»»

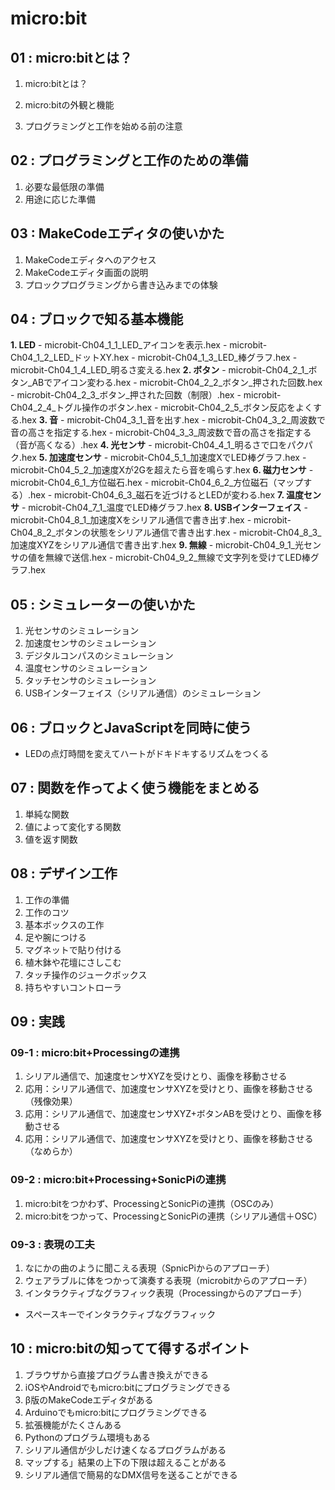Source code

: # micro:bit

## 01 : micro:bitとは？
1. micro:bitとは？
2. micro:bitの外観と機能

3. プログラミングと工作を始める前の注意

## 02 : プログラミングと工作のための準備
1. 必要な最低限の準備
2. 用途に応じた準備

## 03 : MakeCodeエディタの使いかた
1. MakeCodeエディタへのアクセス
2. MakeCodeエディタ画面の説明
3. プロックプログラミングから書き込みまでの体験

## 04 : ブロックで知る基本機能
**1. LED**
    - microbit-Ch04_1_1_LED_アイコンを表示.hex
    - microbit-Ch04_1_2_LED_ドットXY.hex
    - microbit-Ch04_1_3_LED_棒グラフ.hex
    - microbit-Ch04_1_4_LED_明るさ変える.hex
**2. ボタン**
    - microbit-Ch04_2_1_ボタン_ABでアイコン変わる.hex
    - microbit-Ch04_2_2_ボタン_押された回数.hex
    - microbit-Ch04_2_3_ボタン_押された回数（制限）.hex
    - microbit-Ch04_2_4_トグル操作のボタン.hex
    - microbit-Ch04_2_5_ボタン反応をよくする.hex
**3. 音**
    - microbit-Ch04_3_1_音を出す.hex
    - microbit-Ch04_3_2_周波数で音の高さを指定する.hex
    - microbit-Ch04_3_3_周波数で音の高さを指定する（音が高くなる）.hex
**4. 光センサ**
    - microbit-Ch04_4_1_明るさで口をパクパク.hex
**5.  加速度センサ**
    - microbit-Ch04_5_1_加速度XでLED棒グラフ.hex
    - microbit-Ch04_5_2_加速度Xが2Gを超えたら音を鳴らす.hex
**6. 磁力センサ**
    - microbit-Ch04_6_1_方位磁石.hex
    - microbit-Ch04_6_2_方位磁石（マップする）.hex
    - microbit-Ch04_6_3_磁石を近づけるとLEDが変わる.hex
**7. 温度センサ**
    - microbit-Ch04_7_1_温度でLED棒グラフ.hex
**8. USBインターフェイス**
    - microbit-Ch04_8_1_加速度Xをシリアル通信で書き出す.hex
    - microbit-Ch04_8_2_ボタンの状態をシリアル通信で書き出す.hex
    - microbit-Ch04_8_3_加速度XYZをシリアル通信で書き出す.hex
**9. 無線**
    - microbit-Ch04_9_1_光センサの値を無線で送信.hex
    - microbit-Ch04_9_2_無線で文字列を受けてLED棒グラフ.hex


## 05 : シミュレーターの使いかた
1. 光センサのシミュレーション
2. 加速度センサのシミュレーション
3. デジタルコンパスのシミュレーション
4. 温度センサのシミュレーション
5. タッチセンサのシミュレーション
6. USBインターフェイス（シリアル通信）のシミュレーション

## 06 : ブロックとJavaScriptを同時に使う
- LEDの点灯時間を変えてハートがドキドキするリズムをつくる

## 07 : 関数を作ってよく使う機能をまとめる
1. 単純な関数
2. 値によって変化する関数
3. 値を返す関数

## 08 : デザイン工作
1. 工作の準備
2. 工作のコツ
3. 基本ボックスの工作
4. 足や腕につける
5. マグネットで貼り付ける
6. 植木鉢や花壇にさしこむ
7. タッチ操作のジュークボックス
8. 持ちやすいコントローラ

## 09 : 実践
### 09-1 : micro:bit+Processingの連携
1. シリアル通信で、加速度センサXYZを受けとり、画像を移動させる
2. 応用：シリアル通信で、加速度センサXYZを受けとり、画像を移動させる（残像効果）
3. 応用：シリアル通信で、加速度センサXYZ+ボタンABを受けとり、画像を移動させる
4. 応用：シリアル通信で、加速度センサXYZを受けとり、画像を移動させる（なめらか）

### 09-2 : micro:bit+Processing+SonicPiの連携
1. micro:bitをつかわず、ProcessingとSonicPiの連携（OSCのみ）
2. micro:bitをつかって、ProcessingとSonicPiの連携（シリアル通信＋OSC）

### 09-3 : 表現の工夫
1. なにかの曲のように聞こえる表現（SpnicPiからのアプローチ）
2. ウェアラブルに体をつかって演奏する表現（microbitからのアプローチ）
3. インタラクティブなグラフィック表現（Processingからのアプローチ）
- スペースキーでインタラクティブなグラフィック
## 10 : micro:bitの知ってて得するポイント
1. ブラウザから直接プログラム書き換えができる
2. iOSやAndroidでもmicro:bitにプログラミングできる
3. β版のMakeCodeエディタがある
4. Arduinoでもmicro:bitにプログラミングできる
5. 拡張機能がたくさんある
6. Pythonのプログラム環境もある
7. シリアル通信が少しだけ速くなるプログラムがある
8. マップする」結果の上下の下限は超えることがある
9. シリアル通信で簡易的なDMX信号を送ることができる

««

- WHAT THE TASK REQUIRES -
Return every record above exactly as written, but drop the pictures.

- RESPONSE AREA -
Source code

: # micro:bit

## 01 : micro:bitとは？
1. micro:bitとは？
2. micro:bitの外観と機能

3. プログラミングと工作を始める前の注意

## 02 : プログラミングと工作のための準備
1. 必要な最低限の準備
2. 用途に応じた準備

## 03 : MakeCodeエディタの使いかた
1. MakeCodeエディタへのアクセス
2. MakeCodeエディタ画面の説明
3. プロックプログラミングから書き込みまでの体験

## 04 : ブロックで知る基本機能
**1. LED**
    - microbit-Ch04_1_1_LED_アイコンを表示.hex
    - microbit-Ch04_1_2_LED_ドットXY.hex
    - microbit-Ch04_1_3_LED_棒グラフ.hex
    - microbit-Ch04_1_4_LED_明るさ変える.hex
**2. ボタン**
    - microbit-Ch04_2_1_ボタン_ABでアイコン変わる.hex
    - microbit-Ch04_2_2_ボタン_押された回数.hex
    - microbit-Ch04_2_3_ボタン_押された回数（制限）.hex
    - microbit-Ch04_2_4_トグル操作のボタン.hex
    - microbit-Ch04_2_5_ボタン反応をよくする.hex
**3. 音**
    - microbit-Ch04_3_1_音を出す.hex
    - microbit-Ch04_3_2_周波数で音の高さを指定する.hex
    - microbit-Ch04_3_3_周波数で音の高さを指定する（音が高くなる）.hex
**4. 光センサ**
    - microbit-Ch04_4_1_明るさで口をパクパク.hex
**5.  加速度センサ**
    - microbit-Ch04_5_1_加速度XでLED棒グラフ.hex
    - microbit-Ch04_5_2_加速度Xが2Gを超えたら音を鳴らす.hex
**6. 磁力センサ**
    - microbit-Ch04_6_1_方位磁石.hex
    - microbit-Ch04_6_2_方位磁石（マップする）.hex
    - microbit-Ch04_6_3_磁石を近づけるとLEDが変わる.hex
**7. 温度センサ**
    - microbit-Ch04_7_1_温度でLED棒グラフ.hex
**8. USBインターフェイス**
    - microbit-Ch04_8_1_加速度Xをシリアル通信で書き出す.hex
    - microbit-Ch04_8_2_ボタンの状態をシリアル通信で書き出す.hex
    - microbit-Ch04_8_3_加速度XYZをシリアル通信で書き出す.hex
**9. 無線**
    - microbit-Ch04_9_1_光センサの値を無線で送信.hex
    - microbit-Ch04_9_2_無線で文字列を受けてLED棒グラフ.hex


## 05 : シミュレーターの使いかた
1. 光センサのシミュレーション
2. 加速度センサのシミュレーション
3. デジタルコンパスのシミュレーション
4. 温度センサのシミュレーション
5. タッチセンサのシミュレーション
6. USBインターフェイス（シリアル通信）のシミュレーション

## 06 : ブロックとJavaScriptを同時に使う
- LEDの点灯時間を変えてハートがドキドキするリズムをつくる

## 07 : 関数を作ってよく使う機能をまとめる
1. 単純な関数
2. 値によって変化する関数
3. 値を返す関数

## 08 : デザイン工作
1. 工作の準備
2. 工作のコツ
3. 基本ボックスの工作
4. 足や腕につける
5. マグネットで貼り付ける
6. 植木鉢や花壇にさしこむ
7. タッチ操作のジュークボックス
8. 持ちやすいコントローラ

## 09 : 実践
### 09-1 : micro:bit+Processingの連携
1. シリアル通信で、加速度センサXYZを受けとり、画像を移動させる
2. 応用：シリアル通信で、加速度センサXYZを受けとり、画像を移動させる（残像効果）
3. 応用：シリアル通信で、加速度センサXYZ+ボタンABを受けとり、画像を移動させる
4. 応用：シリアル通信で、加速度センサXYZを受けとり、画像を移動させる（なめらか）

### 09-2 : micro:bit+Processing+SonicPiの連携
1. micro:bitをつかわず、ProcessingとSonicPiの連携（OSCのみ）
2. micro:bitをつかって、ProcessingとSonicPiの連携（シリアル通信＋OSC）

### 09-3 : 表現の工夫
1. なにかの曲のように聞こえる表現（SpnicPiからのアプローチ）
2. ウェアラブルに体をつかって演奏する表現（microbitからのアプローチ）
3. インタラクティブなグラフィック表現（Processingからのアプローチ）
- スペースキーでインタラクティブなグラフィック
## 10 : micro:bitの知ってて得するポイント
1. ブラウザから直接プログラム書き換えができる
2. iOSやAndroidでもmicro:bitにプログラミングできる
3. β版のMakeCodeエディタがある
4. Arduinoでもmicro:bitにプログラミングできる
5. 拡張機能がたくさんある
6. Pythonのプログラム環境もある
7. シリアル通信が少しだけ速くなるプログラムがある
8. マップする」結果の上下の下限は超えることがある
9. シリアル通信で簡易的なDMX信号を送ることができる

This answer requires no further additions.